Défis et perspectives

Malgré leur importance, les travailleurs invisibles font face à de nombreux défis. Les conditions de travail restent précaires. Le manque de protections sociales et la faible rémunération sont des problématiques récurrentes. Ces travailleurs essentiels cumulent les difficultés, comme des contraintes temporelles liées à la nature de leur contrat (horaires décalés, travail le week-end, pauses limitées), une pénibilité du travail affectant la santé et la vie personnelle, une précarité financière avec des salaires 32 % inférieurs à la moyenne, des difficultés liées à la parentalité, ces travailleurs étant le plus souvent seuls et isolés socialement, des problèmes de mobilité et coûts de transport élevés et un manque de reconnaissance malgré un sentiment d'utilité.

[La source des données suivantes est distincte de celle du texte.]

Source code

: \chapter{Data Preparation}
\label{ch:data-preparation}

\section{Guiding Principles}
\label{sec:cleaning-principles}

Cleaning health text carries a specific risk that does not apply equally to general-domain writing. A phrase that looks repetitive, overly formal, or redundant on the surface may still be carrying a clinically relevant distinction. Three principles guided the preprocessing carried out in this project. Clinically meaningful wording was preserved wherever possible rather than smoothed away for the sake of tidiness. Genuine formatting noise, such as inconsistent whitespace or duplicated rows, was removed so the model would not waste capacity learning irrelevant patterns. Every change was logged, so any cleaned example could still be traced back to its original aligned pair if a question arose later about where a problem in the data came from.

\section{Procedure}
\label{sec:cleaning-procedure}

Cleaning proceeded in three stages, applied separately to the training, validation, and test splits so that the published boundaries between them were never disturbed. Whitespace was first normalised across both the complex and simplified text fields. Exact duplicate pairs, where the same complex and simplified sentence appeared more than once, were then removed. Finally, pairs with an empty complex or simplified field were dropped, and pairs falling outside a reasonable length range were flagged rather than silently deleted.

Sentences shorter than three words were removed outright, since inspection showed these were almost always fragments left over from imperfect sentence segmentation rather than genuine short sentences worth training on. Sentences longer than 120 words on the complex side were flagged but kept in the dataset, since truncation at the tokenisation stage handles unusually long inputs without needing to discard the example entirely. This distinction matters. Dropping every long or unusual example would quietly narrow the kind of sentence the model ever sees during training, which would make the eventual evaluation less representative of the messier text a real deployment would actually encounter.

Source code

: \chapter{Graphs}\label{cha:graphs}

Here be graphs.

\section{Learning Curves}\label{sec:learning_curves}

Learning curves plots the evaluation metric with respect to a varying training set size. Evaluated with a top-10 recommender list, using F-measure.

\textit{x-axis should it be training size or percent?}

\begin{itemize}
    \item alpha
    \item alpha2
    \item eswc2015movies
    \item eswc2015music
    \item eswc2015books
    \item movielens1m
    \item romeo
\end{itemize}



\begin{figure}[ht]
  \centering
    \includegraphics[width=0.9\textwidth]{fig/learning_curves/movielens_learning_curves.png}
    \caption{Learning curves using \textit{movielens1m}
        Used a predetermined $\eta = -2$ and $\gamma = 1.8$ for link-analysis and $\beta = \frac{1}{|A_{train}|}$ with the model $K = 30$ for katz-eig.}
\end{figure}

Une autre problématique majeure réside dans l’accès à un logement abordable, particulièrement dans les zones touristiques où les prix sont élevés. La mobilité liée à la nature de leur contrat de travail pose aussi problème, car il leur faut une voiture pour se déplacer sur leur lieu de travail ou effectuer leurs missions, ce qui revient cher, car quasiment 100 % des « premiers de corvée » exercent un métier non télétravaillable, donc avec une mobilité contrainte. L’étude de la Fondation Travailler Autrement pointe l'inadaptation du modèle économique et social français face à ces nouvelles réalités.


Reconnaissance tardive

Une étude menée par la Cress Corse (chambre régionale d’économie sociale et solidaire) en 2022 révèle que 60 % des travailleurs essentiels envisagent de quitter leur poste en raison de la charge de travail et du manque de reconnaissance. Pour répondre à ces enjeux, des initiatives sont mises en place. Par exemple, France Travail Corse organise des événements pour promouvoir le recrutement et la formation dans ces secteurs essentiels. La reconnaissance de ces travailleurs est souvent tardive. L’association « Les Invisibles » milite pour une amélioration des conditions de travail. Son porte-parole, Jean-Pierre Lazzarini, souligne : « Il est temps de donner de la visibilité à ceux qui font tourner notre économie. » L’objectif de ce militantisme est d’éviter une fracture sociale irréversible. Faciliter la vie de ces travailleurs, notamment des familles monoparentales, apparaît comme un enjeu crucial.